Swindlers, Fixers and... Is There a Third Way?: In an entertaining if not particularly substantive
piece for the Financial Times (sub req’d), Slate editor Jacob Weisberg casts a jaundiced eye on the Washington lobbying scene, where he finds two kinds of lobbyists.
The swindler (Jack Abramoff was an example) “spends a lot of time prowling fundraisers and receptions to be seen and photographed with his arm around elected officials… Short of a criminal inquiry, infamy is free advertising. The Swindler lobbyist's natural prey is the naive but cynical client -- the African dictator, the Russian oligarch or the casino Indian -- who thinks the game in Washington is rigged and that he must pay someone… to play and win it.”
The fixer “does not socialise promiscuously or revel in the high life. His work takes place over the phone or in boring, substantive meetings…. What, if anything, he accomplishes for them remains a mystery, since neither he nor the client wants you to know.”
Cynicism aside, Weisberg captures a disturbing truth about the state of the influence game, which is that over the past six years it has moved back inside the beltway. In the 90s, most of the high-profile policy debates – telecoms and healthcare reform come to mind -- were played out in the public domain, and smart companies used a broad range of services that included media relations, grassroots organizing, issues advertising to marshal public support beyond the beltway and influence the outcomes.
Over the past six years, a lot of that work has either dried up or exists to provide “air cover” for members who have already decided which way to vote. Public opinion won’t sway them, but they’d like you to sell ordinary voters on your position so they don’t have to pay a price for supporting you. Whether that’s because one party controls all three branches of government, and does pretty much whatever it likes, or because that party is uncomfortable with free and open debate is an issue upon which reasonable people may disagree – but I don’t think the trend has been a healthy one for either public relations or democracy.
It’s possible that the Abramoff scandal might start the pendulum swinging back toward greater public involvement, that it might reignite the kind of public relations activity that involves voters in the discussion. My friend John Ashford, CEO of
The Hawthorn Group and expert in grassroots mobilization, thinks so: “In the post-Abramoff era,” he says, “I have a feeling there is going to be a huge premium on true grassroots/grasstops lobbying… that is done honestly, credibly, transparently. It can’t be Astroturf… It’s got to be real... and it’s got to be transparent about who is paying for it.

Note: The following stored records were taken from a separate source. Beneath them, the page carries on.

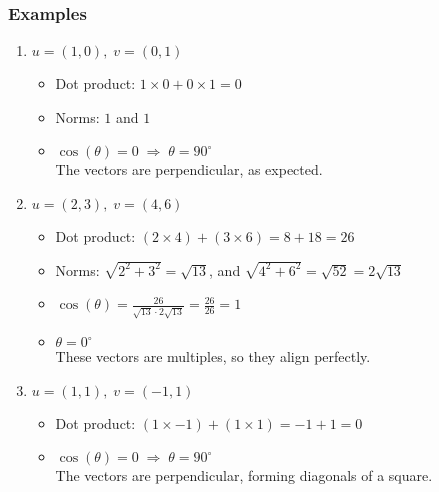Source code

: \documentclass[
  letterpaper,
  DIV=11,
  numbers=noendperiod]{scrreprt}
\providecommand{\tightlist}{%
  \setlength{\itemsep}{0pt}\setlength{\parskip}{0pt}}
\begin{document}
\subsubsection{Examples}\label{examples-1}

\begin{enumerate}
\def\labelenumi{\arabic{enumi}.}
\item
  \(u = (1, 0), \; v = (0, 1)\)

  \begin{itemize}
  \tightlist
  \item
    Dot product: \(1 \times 0 + 0 \times 1 = 0\)\\
  \item
    Norms: \(1\) and \(1\)\\
  \item
    \(\cos(\theta) = 0 \;\Rightarrow\; \theta = 90^\circ\)\\
    The vectors are perpendicular, as expected.
  \end{itemize}
\item
  \(u = (2, 3), \; v = (4, 6)\)

  \begin{itemize}
  \tightlist
  \item
    Dot product: \((2 \times 4) + (3 \times 6) = 8 + 18 = 26\)\\
  \item
    Norms: \(\sqrt{2^2 + 3^2} = \sqrt{13}\), and
    \(\sqrt{4^2 + 6^2} = \sqrt{52} = 2\sqrt{13}\)\\
  \item
    \(\cos(\theta) = \tfrac{26}{\sqrt{13} \cdot 2\sqrt{13}} = \tfrac{26}{26} = 1\)\\
  \item
    \(\theta = 0^\circ\)\\
    These vectors are multiples, so they align perfectly.
  \end{itemize}
\item
  \(u = (1, 1), \; v = (-1, 1)\)

  \begin{itemize}
  \tightlist
  \item
    Dot product: \((1 \times -1) + (1 \times 1) = -1 + 1 = 0\)\\
  \item
    \(\cos(\theta) = 0 \;\Rightarrow\; \theta = 90^\circ\)\\
    The vectors are perpendicular, forming diagonals of a square.
  \end{itemize}
\end{enumerate}
\end{document}
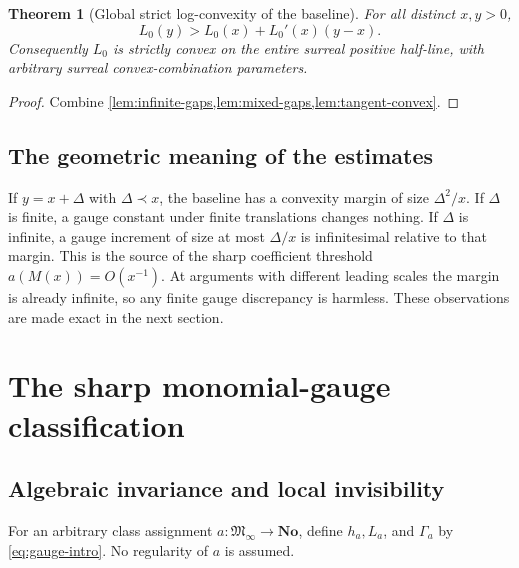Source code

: \documentclass[11pt,letterpaper]{article}
\numberwithin{equation}{section}
\newtheorem{theorem}{Theorem}[section]
\theoremstyle{plain}
\theoremstyle{definition}
\theoremstyle{remark}
\newcommand{\No}{\mathbf{No}}
\newcommand{\Minf}{\mathfrak M_{\infty}}
\begin{document}
\begin{theorem}[Global strict log-convexity of the baseline]\label{thm:baseline-convex}
For all distinct $x,y>0$,
\begin{equation}\label{eq:strict-support0}
 L_0(y)>L_0(x)+L_0'(x)(y-x).
\end{equation}
Consequently $L_0$ is strictly convex on the entire surreal positive
half-line, with arbitrary surreal convex-combination parameters.
\end{theorem}
\begin{proof}
Combine \cref{lem:infinite-gaps,lem:mixed-gaps,lem:tangent-convex}.
\end{proof}

\subsection{The geometric meaning of the estimates}
If $y=x+\Delta$ with $\Delta\prec x$, the baseline has a convexity margin
of size $\Delta^2/x$. If $\Delta$ is finite, a gauge constant under finite
translations changes nothing. If $\Delta$ is infinite, a gauge increment
of size at most $\Delta/x$ is infinitesimal relative to that margin.
This is the source of the sharp coefficient threshold $a(M(x))=O(x^{-1})$.
At arguments with different leading scales the margin is already infinite,
so any finite gauge discrepancy is harmless. These observations are made
exact in the next section.

\section{The sharp monomial-gauge classification}\label{sec:gauges}

\subsection{Algebraic invariance and local invisibility}
For an arbitrary class assignment $a:\Minf\to\No$, define $h_a,L_a$,
and $\Gamma_a$ by \eqref{eq:gauge-intro}. No regularity of $a$ is assumed.
\end{document}
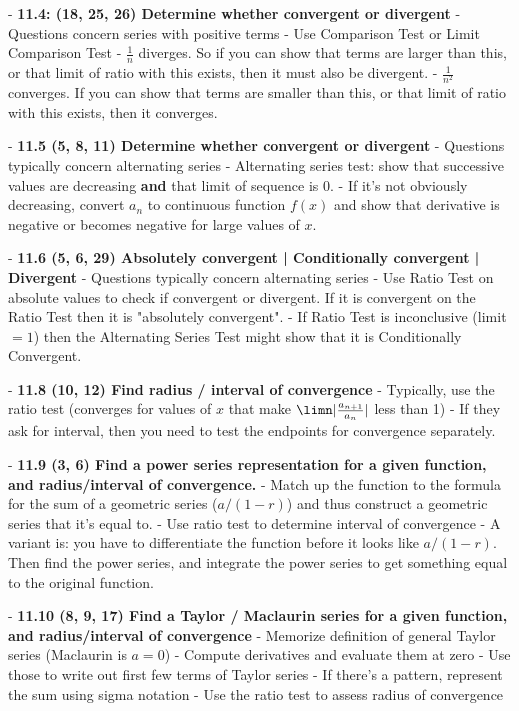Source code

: - \textbf{11.4: (18, 25, 26) Determine whether convergent or divergent}
- Questions concern series with positive terms
- Use Comparison Test or Limit Comparison Test
- $\frac{1}{n}$ diverges. So if you can show that terms are larger than this, or that limit of ratio with this exists, then it must also be divergent.
- $\frac{1}{n^2}$ converges. If you can show that terms are smaller than this, or that limit of ratio with this exists, then it converges.

- \textbf{11.5 (5, 8, 11) Determine whether convergent or divergent}
- Questions typically concern alternating series
- Alternating series test: show that successive values are decreasing \textbf{and} that limit of sequence is 0.
- If it's not obviously decreasing, convert $a_n$ to continuous function $f(x)$ and show that derivative is negative or becomes negative for large values of $x$.

- \textbf{11.6 (5, 6, 29) Absolutely convergent | Conditionally convergent | Divergent}
- Questions typically concern alternating series
- Use Ratio Test on absolute values to check if convergent or divergent. If it is convergent on the Ratio Test then it is "absolutely convergent".
- If Ratio Test is inconclusive (limit $= 1$) then the Alternating Series Test might show that it is Conditionally Convergent.

- \textbf{11.8 (10, 12) Find radius / interval of convergence}
- Typically, use the ratio test (converges for values of $x$ that make $\limn |\frac{a_{n+1}}{a_n}|$ less than 1)
- If they ask for interval, then you need to test the endpoints for convergence separately.

- \textbf{11.9 (3, 6) Find a power series representation for a given function, and radius/interval of convergence.}
- Match up the function to the formula for the sum of a geometric series ($a/(1-r)$) and thus construct a geometric series that it's equal to.
- Use ratio test to determine interval of convergence
- A variant is: you have to differentiate the function before it looks like $a/(1-r)$. Then find the power series, and integrate the power series to get something equal to the original function.

- \textbf{11.10 (8, 9, 17) Find a Taylor / Maclaurin series for a given function, and radius/interval of convergence}
- Memorize definition of general Taylor series (Maclaurin is $a=0$)
- Compute derivatives and evaluate them at zero
- Use those to write out first few terms of Taylor series
- If there's a pattern, represent the sum using sigma notation
- Use the ratio test to assess radius of convergence
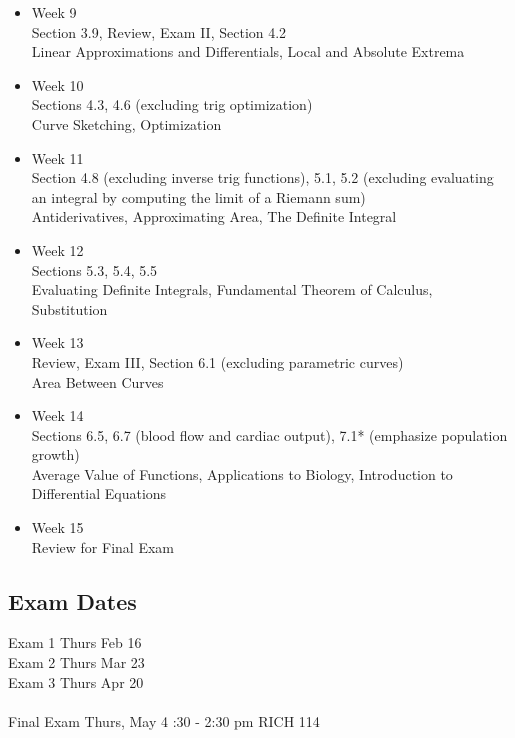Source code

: \documentclass[12pt]{article}
\begin{document}
\begin{itemize}
\item Week 9 \\
Section 3.9, Review, Exam II, Section 4.2 \\
Linear Approximations and Differentials, Local and Absolute Extrema 

\item Week 10 \\
Sections 4.3, 4.6 (excluding trig optimization) \\ 
Curve Sketching, Optimization 

\item Week 11 \\ 
Section 4.8 (excluding inverse trig functions), 5.1, 5.2 (excluding evaluating an integral by computing the limit of a Riemann sum) \\
Antiderivatives, Approximating Area, The Definite Integral 

\item Week 12 \\
Sections 5.3, 5.4, 5.5 \\
Evaluating Definite Integrals, Fundamental Theorem of Calculus, Substitution 

\item Week 13 \\
Review, Exam III, Section 6.1 (excluding parametric curves) \\
Area Between Curves 

\item Week 14  \\
Sections 6.5, 6.7 (blood flow and cardiac output), 7.1* (emphasize population growth) \\
Average Value of Functions, Applications to Biology, Introduction to Differential Equations 
  
\item Week 15 \\
Review for Final Exam \\
\end{itemize}

\subsection*{Exam Dates}
Exam 1   \qquad Thurs Feb 16 \\
Exam 2   \qquad  Thurs Mar 23 \\
Exam 3    \qquad Thurs Apr 20 \\
\\           
Final Exam   \qquad Thurs, May 4 :30 - 2:30 pm \qquad   RICH 114
\end{document}
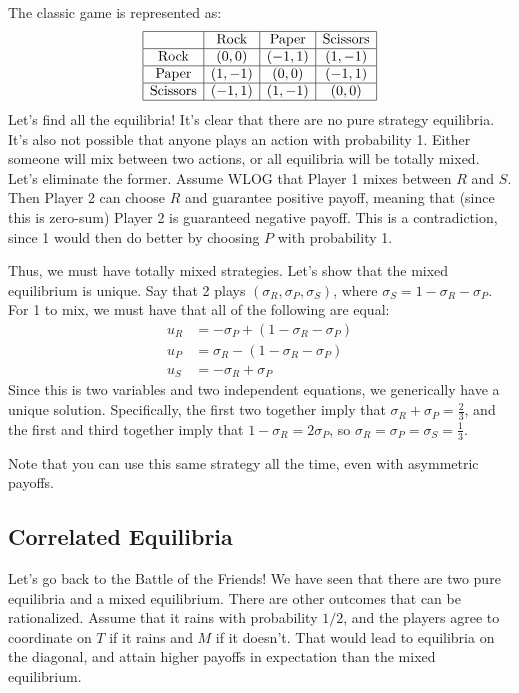 \documentclass[10pt]{article}
\begin{document}
\begin{example}
	 The classic game is represented as:
	\[
	\begin{array}{|c|c|c|c|}
		\hline
		& \text{Rock} & \text{Paper} & \text{Scissors} \\\hline
		\text{Rock} & (0,0) & (-1,1) & (1,-1) \\\hline
		\text{Paper} & (1,-1) & (0,0) & (-1,1) \\\hline 
		\text{Scissors} & (-1,1) & (1,-1) & (0,0) \\\hline
	\end{array}
	\]
	Let's find all the equilibria! It's clear that there are no pure strategy equilibria. It's also not possible that anyone plays an action with probability 1. Either someone will mix between two actions, or all equilibria will be totally mixed. Let's eliminate the former. Assume WLOG that Player 1 mixes between $R$ and $S$. Then Player 2 can choose $R$ and guarantee positive payoff, meaning that (since this is zero-sum) Player 2 is guaranteed negative payoff. This is a contradiction, since 1 would then do better by choosing $P$ with probability 1.
	
	Thus, we must have totally mixed strategies. Let's show that the mixed equilibrium is unique. Say that 2 plays $(\sigma_R,\sigma_P,\sigma_S)$, where $\sigma_S = 1 - \sigma_R - \sigma_P$. For 1 to mix, we must have that all of the following are equal:
	\begin{align*}
		u_R &= -\sigma_P + (1-\sigma_R - \sigma_P) \\ u_P &= \sigma_R  - (1 - \sigma_R - \sigma_P) \\ u_S &= -\sigma_R + \sigma_P 
	\end{align*}
	Since this is two variables and two independent equations, we generically have a unique solution. Specifically, the first two together imply that $\sigma_R + \sigma_P = \frac{2}{3}$, and the first and third together imply that $1-\sigma_R = 2\sigma_P$, so $\sigma_R = \sigma_P = \sigma_S = \frac{1}{3}$.
	
	Note that you can use this same strategy all the time, even with asymmetric payoffs.
\end{example}

\subsection{Correlated Equilibria}

Let's go back to the Battle of the  Friends! We have seen that there are two pure equilibria and a mixed equilibrium. There are other outcomes that can be rationalized. Assume that it rains with probability $1/2$, and the players agree to coordinate on $T$ if it rains and $M$ if it doesn't. That would lead to equilibria on the diagonal, and attain higher payoffs in expectation than the mixed equilibrium. 
\end{document}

“What, in a democracy, could be a more legitimate form of advocacy or lobbying than taking a message about an issue into the public arena, convincing constituents of their interest in it, and mobilizing them to lobby their elected officials? It’s not about sky-boxes at sports events, or free trips or corporate jets, or salaries for members’ wives, or bundled campaign contributions. It’s about waging a public campaign on a public policy issue.”